Diana, Antonio, antes que nada, vayamos al origen de todo. La embarcación El Villa la construyó Antonio Soria, vuestro suegro y padre respectivamente, y ya lleva en la familia tres generaciones. Vosotros habéis abierto una vermutería con el mismo nombre en Barcelona. ¿Fue para conservar y hacer un tributo a esta tradición pesquera, o es tan solo un guiño algo nostálgico?
Este proyecto gastronómico es un tributo a la tradición pesquera y también a la ciudad de Almería, ya que a los dos nos unen lazos familiares en la ciudad –nos conocimos y casamos allí.
Antonio, tú fuiste marinero. Pero según me han comentado, y tal como se dice en la jerga de los de ‘la mar’, tú eres más de agua dulce y dejaste la pesca. ¿Qué te impulsó a dejarlo, y cómo has vivido el cambio del agua a la tierra firme, y, además, en un sitio tan bonito como El Villa?
Empecé muy joven y pensé que me gustaría probar otras cosas.
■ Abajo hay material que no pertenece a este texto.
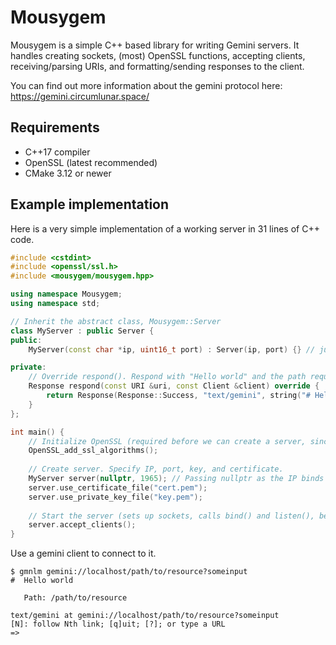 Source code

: # Mousygem
Mousygem is a simple C++ based library for writing Gemini servers. It handles
creating sockets, (most) OpenSSL functions, accepting clients, receiving/parsing
URIs, and formatting/sending responses to the client.

You can find out more information about the gemini protocol here: https://gemini.circumlunar.space/

## Requirements
- C++17 compiler
- OpenSSL (latest recommended)
- CMake 3.12 or newer

## Example implementation
Here is a very simple implementation of a working server in 31 lines of C++
code.

```cpp
#include <cstdint>
#include <openssl/ssl.h>
#include <mousygem/mousygem.hpp>

using namespace Mousygem;
using namespace std;

// Inherit the abstract class, Mousygem::Server
class MyServer : public Server {
public:
    MyServer(const char *ip, uint16_t port) : Server(ip, port) {} // just pass the ip/port

private:
    // Override respond(). Respond with "Hello world" and the path requested by the client.
    Response respond(const URI &uri, const Client &client) override {
        return Response(Response::Success, "text/gemini", string("# Hello world\r\n\r\nPath: ") + uri.path());
    }
};

int main() {
    // Initialize OpenSSL (required before we can create a server, since gemini mandates TLS)
    OpenSSL_add_ssl_algorithms();
    
    // Create server. Specify IP, port, key, and certificate.
    MyServer server(nullptr, 1965); // Passing nullptr as the IP binds to all addresses.
    server.use_certificate_file("cert.pem");
    server.use_private_key_file("key.pem");
    
    // Start the server (sets up sockets, calls bind() and listen(), begins accepting clients)
    server.accept_clients();
}
```

Use a gemini client to connect to it.

```
$ gmnlm gemini://localhost/path/to/resource?someinput
#  Hello world
   
   Path: /path/to/resource

text/gemini at gemini://localhost/path/to/resource?someinput
[N]: follow Nth link; [q]uit; [?]; or type a URL
=>
```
Esto es una tradición familiar y perdurará para siempre, y siempre tendré una puerta abierta en el mar. Además está en muy buenas manos con mis hermanos pequeños liderando la embarcación. Como hermano mayor he querido rendir un homenaje a nuestra tradición, y qué mejor que abrir un espacio gastronómico que tenga un storytelling que explique el trabajo de los pescadores y te transporte a la costa andaluza mediante la música, los olores, la comida y la bebida.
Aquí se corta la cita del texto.